[MATERIAL FOR THE TASK Boundary: Start]
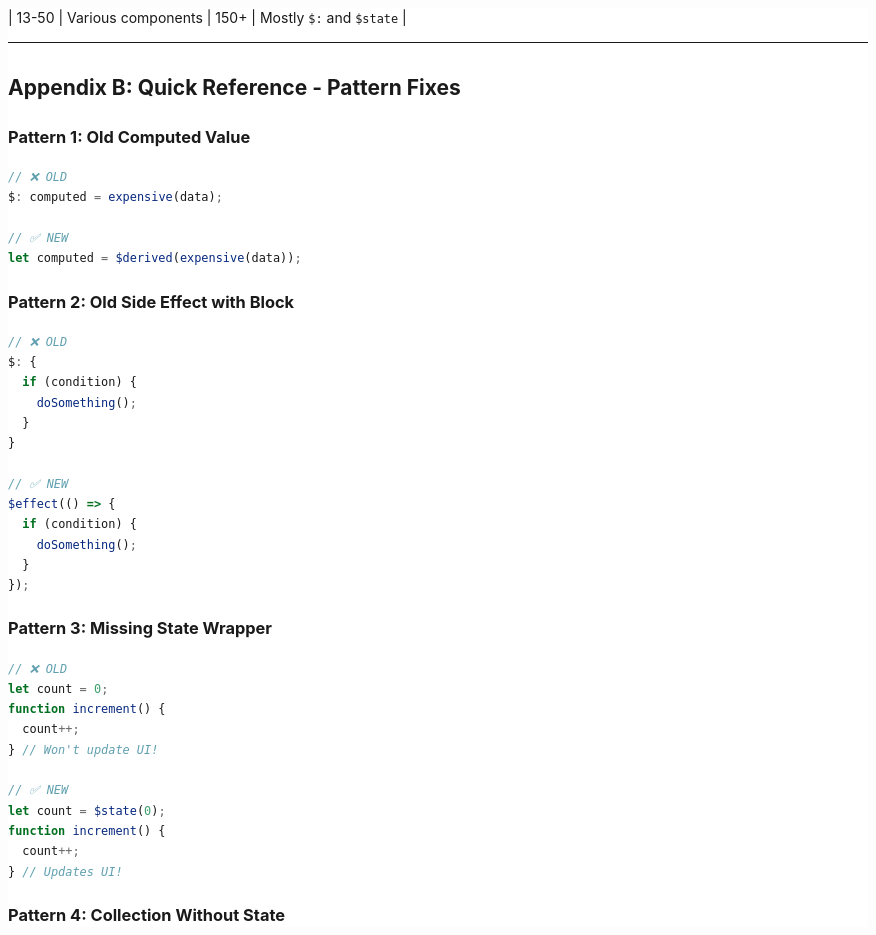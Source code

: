 | 13-50 | Various components              | 150+         | Mostly `$:` and `$state`         |

---

## Appendix B: Quick Reference - Pattern Fixes

### Pattern 1: Old Computed Value

```javascript
// ❌ OLD
$: computed = expensive(data);

// ✅ NEW
let computed = $derived(expensive(data));
```

### Pattern 2: Old Side Effect with Block

```javascript
// ❌ OLD
$: {
  if (condition) {
    doSomething();
  }
}

// ✅ NEW
$effect(() => {
  if (condition) {
    doSomething();
  }
});
```

### Pattern 3: Missing State Wrapper

```javascript
// ❌ OLD
let count = 0;
function increment() {
  count++;
} // Won't update UI!

// ✅ NEW
let count = $state(0);
function increment() {
  count++;
} // Updates UI!
```

### Pattern 4: Collection Without State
[MATERIAL FOR THE TASK Boundary: End]
Pull every line containing "expensive" out of the data above.

$: computed = expensive(data);
let computed = $derived(expensive(data));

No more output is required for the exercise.